Mirae Asset Securities (HK) Limited
The Issuer has filed a registration statement including a preliminary prospectus dated October 9, 2019 with the Securities and Exchange Commission (the SEC) for the offering to which this communication relates. Before you invest, you should read the preliminary prospectus in that registration statement for more complete information about the Issuer and this offering.
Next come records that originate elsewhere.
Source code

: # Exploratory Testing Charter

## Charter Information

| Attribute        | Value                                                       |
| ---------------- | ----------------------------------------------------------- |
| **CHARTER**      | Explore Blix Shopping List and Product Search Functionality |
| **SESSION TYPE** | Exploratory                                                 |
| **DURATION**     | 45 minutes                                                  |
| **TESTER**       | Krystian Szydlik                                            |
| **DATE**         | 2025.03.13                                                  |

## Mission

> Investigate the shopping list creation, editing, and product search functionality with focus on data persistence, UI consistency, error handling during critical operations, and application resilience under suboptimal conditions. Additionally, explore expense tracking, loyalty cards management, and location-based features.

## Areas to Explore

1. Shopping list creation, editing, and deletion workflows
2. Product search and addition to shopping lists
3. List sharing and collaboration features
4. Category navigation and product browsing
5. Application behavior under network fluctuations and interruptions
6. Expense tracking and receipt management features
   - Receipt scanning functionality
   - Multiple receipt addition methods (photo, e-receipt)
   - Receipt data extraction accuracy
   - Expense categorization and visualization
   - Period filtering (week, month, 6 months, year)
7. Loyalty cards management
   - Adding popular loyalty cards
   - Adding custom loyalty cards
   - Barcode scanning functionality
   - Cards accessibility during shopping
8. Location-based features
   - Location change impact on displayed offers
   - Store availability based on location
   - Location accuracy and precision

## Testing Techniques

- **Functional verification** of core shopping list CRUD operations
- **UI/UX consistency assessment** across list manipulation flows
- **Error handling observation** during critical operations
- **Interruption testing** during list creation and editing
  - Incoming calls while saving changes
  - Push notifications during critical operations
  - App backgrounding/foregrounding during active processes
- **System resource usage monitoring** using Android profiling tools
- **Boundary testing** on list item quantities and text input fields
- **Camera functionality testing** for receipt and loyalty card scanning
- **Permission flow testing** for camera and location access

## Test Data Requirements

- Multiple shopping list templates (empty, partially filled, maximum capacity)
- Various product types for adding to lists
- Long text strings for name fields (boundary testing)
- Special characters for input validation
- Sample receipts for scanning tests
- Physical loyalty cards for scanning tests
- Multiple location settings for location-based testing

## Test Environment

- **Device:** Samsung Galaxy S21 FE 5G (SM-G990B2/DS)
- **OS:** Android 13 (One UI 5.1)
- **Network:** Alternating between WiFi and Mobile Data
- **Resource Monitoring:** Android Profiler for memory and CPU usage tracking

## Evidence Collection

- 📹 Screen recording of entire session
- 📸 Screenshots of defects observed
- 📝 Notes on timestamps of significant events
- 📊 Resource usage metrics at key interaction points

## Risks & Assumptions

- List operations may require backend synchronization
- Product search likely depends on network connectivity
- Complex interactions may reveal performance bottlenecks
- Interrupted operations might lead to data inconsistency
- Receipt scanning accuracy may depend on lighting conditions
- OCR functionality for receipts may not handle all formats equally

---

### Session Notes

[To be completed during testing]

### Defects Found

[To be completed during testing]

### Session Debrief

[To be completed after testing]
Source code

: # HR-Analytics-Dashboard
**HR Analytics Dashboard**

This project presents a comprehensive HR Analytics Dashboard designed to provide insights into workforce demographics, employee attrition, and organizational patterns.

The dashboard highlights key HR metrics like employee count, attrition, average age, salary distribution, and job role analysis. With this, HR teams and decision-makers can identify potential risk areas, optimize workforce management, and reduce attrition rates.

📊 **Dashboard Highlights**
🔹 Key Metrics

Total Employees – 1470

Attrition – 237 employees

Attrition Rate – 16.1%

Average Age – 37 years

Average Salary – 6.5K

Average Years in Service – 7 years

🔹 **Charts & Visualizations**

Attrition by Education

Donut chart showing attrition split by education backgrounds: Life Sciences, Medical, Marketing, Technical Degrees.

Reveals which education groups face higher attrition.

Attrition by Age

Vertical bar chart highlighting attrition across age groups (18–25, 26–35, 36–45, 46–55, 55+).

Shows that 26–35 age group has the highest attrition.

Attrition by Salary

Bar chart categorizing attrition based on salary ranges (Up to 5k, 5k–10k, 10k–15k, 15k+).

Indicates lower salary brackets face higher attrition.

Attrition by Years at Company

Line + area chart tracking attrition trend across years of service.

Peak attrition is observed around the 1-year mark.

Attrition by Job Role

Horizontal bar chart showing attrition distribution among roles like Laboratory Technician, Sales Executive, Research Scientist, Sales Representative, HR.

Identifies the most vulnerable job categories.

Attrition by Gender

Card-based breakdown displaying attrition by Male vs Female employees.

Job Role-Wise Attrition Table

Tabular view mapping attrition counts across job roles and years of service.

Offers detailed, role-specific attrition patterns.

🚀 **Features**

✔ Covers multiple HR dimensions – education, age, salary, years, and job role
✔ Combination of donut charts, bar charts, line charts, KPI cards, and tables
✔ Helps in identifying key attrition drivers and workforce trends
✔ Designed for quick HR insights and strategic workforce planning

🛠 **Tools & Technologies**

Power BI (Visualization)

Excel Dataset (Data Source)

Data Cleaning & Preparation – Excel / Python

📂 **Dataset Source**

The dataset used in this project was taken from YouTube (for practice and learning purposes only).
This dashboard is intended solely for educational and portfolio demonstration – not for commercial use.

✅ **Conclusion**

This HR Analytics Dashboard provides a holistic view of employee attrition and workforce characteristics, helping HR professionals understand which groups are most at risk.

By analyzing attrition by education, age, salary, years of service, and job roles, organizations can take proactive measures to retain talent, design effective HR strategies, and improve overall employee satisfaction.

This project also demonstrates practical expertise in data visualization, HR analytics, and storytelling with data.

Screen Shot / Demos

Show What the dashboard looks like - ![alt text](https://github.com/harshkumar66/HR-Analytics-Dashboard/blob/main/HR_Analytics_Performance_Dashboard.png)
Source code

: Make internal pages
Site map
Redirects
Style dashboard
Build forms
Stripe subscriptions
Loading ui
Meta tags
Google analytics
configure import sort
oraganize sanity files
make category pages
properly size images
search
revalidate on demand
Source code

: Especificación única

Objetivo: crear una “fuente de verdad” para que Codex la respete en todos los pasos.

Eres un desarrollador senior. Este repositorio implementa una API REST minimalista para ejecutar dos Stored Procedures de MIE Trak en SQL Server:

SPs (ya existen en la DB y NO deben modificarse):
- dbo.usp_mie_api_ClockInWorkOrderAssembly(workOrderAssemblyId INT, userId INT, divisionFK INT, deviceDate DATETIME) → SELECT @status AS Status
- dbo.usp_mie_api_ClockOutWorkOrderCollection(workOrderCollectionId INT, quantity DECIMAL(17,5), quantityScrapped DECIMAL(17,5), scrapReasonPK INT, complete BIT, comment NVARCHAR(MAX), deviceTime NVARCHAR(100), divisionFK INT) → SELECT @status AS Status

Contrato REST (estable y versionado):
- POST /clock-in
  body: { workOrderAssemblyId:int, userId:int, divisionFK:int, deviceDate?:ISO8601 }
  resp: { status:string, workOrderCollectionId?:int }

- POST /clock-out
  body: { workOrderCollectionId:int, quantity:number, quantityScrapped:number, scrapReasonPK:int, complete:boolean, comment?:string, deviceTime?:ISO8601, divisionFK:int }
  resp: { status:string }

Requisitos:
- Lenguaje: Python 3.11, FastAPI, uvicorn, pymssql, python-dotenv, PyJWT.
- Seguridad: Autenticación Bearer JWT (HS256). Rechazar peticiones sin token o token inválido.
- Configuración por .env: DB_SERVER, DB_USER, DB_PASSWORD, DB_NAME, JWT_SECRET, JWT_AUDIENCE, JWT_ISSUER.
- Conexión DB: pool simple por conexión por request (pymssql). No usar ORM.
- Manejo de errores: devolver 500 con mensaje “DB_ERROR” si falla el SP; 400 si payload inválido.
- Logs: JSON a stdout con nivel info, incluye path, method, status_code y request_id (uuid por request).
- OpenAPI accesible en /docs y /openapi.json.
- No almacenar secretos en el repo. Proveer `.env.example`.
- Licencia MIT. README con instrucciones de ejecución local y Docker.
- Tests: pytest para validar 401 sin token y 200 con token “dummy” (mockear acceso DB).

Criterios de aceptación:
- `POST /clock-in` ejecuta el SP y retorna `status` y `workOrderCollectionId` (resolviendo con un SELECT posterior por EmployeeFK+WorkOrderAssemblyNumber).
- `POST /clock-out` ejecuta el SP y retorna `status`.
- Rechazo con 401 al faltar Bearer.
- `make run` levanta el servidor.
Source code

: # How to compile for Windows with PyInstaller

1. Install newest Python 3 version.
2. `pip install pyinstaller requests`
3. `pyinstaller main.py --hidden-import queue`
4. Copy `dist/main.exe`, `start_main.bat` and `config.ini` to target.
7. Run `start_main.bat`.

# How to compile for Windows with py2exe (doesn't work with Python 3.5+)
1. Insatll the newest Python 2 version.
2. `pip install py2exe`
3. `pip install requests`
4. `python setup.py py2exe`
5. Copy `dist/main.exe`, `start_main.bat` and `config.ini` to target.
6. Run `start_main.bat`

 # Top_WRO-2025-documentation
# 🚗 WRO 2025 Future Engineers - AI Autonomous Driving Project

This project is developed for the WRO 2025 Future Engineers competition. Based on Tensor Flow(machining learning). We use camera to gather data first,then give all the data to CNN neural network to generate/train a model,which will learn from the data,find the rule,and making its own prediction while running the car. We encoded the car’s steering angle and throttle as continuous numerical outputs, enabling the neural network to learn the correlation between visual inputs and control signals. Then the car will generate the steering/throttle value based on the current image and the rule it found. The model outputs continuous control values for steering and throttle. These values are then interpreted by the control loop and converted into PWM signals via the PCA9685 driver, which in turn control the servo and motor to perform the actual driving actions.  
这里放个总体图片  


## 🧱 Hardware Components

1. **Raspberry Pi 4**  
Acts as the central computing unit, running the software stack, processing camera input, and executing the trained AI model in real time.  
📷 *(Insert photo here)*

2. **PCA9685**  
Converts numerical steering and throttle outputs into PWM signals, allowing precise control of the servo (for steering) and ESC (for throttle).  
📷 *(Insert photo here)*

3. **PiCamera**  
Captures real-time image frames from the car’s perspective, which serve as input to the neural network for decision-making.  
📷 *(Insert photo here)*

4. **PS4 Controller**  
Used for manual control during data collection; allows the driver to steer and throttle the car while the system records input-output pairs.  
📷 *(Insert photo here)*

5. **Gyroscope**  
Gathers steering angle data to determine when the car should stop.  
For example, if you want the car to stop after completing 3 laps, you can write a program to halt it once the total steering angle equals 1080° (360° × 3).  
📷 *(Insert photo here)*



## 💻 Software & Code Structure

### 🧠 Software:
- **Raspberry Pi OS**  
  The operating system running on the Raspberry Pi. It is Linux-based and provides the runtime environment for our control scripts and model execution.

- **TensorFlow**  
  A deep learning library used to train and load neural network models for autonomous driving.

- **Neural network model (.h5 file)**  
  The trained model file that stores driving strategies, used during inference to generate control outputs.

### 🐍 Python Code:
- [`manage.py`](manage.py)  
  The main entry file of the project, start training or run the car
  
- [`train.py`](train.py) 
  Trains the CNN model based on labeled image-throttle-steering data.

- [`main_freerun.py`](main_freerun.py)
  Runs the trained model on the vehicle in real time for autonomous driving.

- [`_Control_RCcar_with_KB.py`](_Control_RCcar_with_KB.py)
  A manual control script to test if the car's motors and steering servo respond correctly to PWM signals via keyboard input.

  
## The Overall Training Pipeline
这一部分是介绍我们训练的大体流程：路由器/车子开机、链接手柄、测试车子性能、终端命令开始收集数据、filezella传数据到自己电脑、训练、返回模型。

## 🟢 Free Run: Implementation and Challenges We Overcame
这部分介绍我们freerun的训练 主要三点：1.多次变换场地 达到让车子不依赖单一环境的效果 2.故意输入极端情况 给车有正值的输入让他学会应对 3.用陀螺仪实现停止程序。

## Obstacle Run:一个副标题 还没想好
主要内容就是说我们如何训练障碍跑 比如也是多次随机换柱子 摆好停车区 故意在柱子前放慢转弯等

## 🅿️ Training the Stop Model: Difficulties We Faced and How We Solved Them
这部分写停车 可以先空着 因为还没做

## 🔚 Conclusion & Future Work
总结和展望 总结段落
You may obtain these documents for free by visiting EDGAR on the SEC website at www.sec.gov. Alternatively, the Issuer, any underwriter or any dealer participating in the offering will arrange to send you the preliminary prospectus if you request it by contacting J.P. Morgan Securities LLC by telephone at (866) 803-9204 or by e-mail at prospectus-
email@example.com, BofA Securities, Inc. by e-mail at firstname.lastname@example.org, UBS Securities LLC by telephone at (888) 827-7275 or by e-mail at email@example.com, or SVB Leerink LLC by telephone at (800) 808-7525, ext. 6132, or by e-mail at firstname.lastname@example.org. You may also access the most recent preliminary prospectus dated October 9, 2019 included in Amendment No. 3 to the registration statement via the following link: https://www.sec.gov/Archives/edgar/data/1776985/000119312519264798/d635330df1a.htm.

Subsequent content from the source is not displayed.